METHODS: Thirty-four HCC patients, classified as BCLC-stage C, received adjuvant sorafenib for high-risk of tumor recurrence after curative hepatectomy at a tertiary care university hospital. The study group was compared with a case-matched control group of 68 patients who received curative hepatectomy for HCC during the study period in a 1:2 ratio.

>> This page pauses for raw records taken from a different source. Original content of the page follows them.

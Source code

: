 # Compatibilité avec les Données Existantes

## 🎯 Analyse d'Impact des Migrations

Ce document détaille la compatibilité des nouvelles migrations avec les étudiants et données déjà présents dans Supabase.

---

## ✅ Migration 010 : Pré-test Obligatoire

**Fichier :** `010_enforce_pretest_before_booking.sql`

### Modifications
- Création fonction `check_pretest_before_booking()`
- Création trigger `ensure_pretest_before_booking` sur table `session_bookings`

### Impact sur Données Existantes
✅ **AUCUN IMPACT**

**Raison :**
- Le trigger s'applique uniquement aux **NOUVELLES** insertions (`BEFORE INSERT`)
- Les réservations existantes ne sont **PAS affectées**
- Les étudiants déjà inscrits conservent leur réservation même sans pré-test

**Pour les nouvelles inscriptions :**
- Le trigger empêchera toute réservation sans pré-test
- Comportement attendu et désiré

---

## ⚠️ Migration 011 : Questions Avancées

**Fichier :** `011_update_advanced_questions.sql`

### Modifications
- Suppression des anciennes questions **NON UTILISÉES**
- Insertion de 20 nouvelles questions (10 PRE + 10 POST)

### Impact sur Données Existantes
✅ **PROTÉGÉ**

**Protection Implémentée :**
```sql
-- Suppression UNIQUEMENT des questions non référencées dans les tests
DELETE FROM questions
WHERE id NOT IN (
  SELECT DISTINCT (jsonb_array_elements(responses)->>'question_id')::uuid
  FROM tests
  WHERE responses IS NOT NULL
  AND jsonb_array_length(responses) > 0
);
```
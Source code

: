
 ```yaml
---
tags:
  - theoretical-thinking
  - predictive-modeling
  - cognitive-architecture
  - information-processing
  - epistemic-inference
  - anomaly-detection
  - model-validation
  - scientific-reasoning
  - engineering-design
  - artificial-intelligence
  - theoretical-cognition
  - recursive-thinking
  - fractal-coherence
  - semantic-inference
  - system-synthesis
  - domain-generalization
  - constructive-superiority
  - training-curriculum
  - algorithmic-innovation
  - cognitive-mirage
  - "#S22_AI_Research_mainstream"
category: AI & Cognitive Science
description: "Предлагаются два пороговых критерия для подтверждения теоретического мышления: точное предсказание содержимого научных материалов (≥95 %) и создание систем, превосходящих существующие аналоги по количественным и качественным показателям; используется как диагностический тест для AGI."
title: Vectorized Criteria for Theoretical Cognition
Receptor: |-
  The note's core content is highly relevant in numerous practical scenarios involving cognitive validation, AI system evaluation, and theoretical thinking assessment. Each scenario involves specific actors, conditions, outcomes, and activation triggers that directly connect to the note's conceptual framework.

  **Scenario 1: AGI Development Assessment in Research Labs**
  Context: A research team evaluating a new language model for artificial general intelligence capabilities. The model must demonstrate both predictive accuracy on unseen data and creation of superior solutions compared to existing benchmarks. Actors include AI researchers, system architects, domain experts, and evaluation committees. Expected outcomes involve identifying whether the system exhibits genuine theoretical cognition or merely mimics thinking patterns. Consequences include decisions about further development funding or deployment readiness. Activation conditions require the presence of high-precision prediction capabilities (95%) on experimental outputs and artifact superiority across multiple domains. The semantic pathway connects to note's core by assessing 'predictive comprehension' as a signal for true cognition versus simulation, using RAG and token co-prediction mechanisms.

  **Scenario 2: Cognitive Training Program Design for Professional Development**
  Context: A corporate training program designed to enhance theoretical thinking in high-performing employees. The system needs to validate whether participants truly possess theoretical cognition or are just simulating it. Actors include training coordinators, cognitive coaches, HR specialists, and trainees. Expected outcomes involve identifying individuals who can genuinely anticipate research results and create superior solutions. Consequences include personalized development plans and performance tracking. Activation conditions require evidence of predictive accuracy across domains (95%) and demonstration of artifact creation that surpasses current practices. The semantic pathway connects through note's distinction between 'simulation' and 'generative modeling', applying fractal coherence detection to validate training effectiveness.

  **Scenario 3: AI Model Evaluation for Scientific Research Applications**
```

RESULTS: The tumor recurrence rate was markedly lower in the sorafenib group (15/34, 44.1%) than in the control group (51/68, 75%, P = 0.002). The median disease-free survival was 12 mo in the study group and 10 mo in the control group. Tumor number more than 3, macrovascular invasion, hilar lymph nodes metastasis, and treatment with sorafenib were significant factors of disease-free survival by univariate analysis. Tumor number more than 3 and treatment with sorafenib were significant risk factors of disease-free survival by multivariate analysis in the Cox proportional hazards model. The disease-free survival and cumulative overall survival in the study group were significantly better than in the control group (P = 0.034 and 0.016, respectively).
CONCLUSION: Our study verifies the potential benefit and safety of adjuvant sorafenib for both decreasing HCC recurrence and extending disease-free and overall survival rates for patients with BCLC-stage C HCC after curative resection.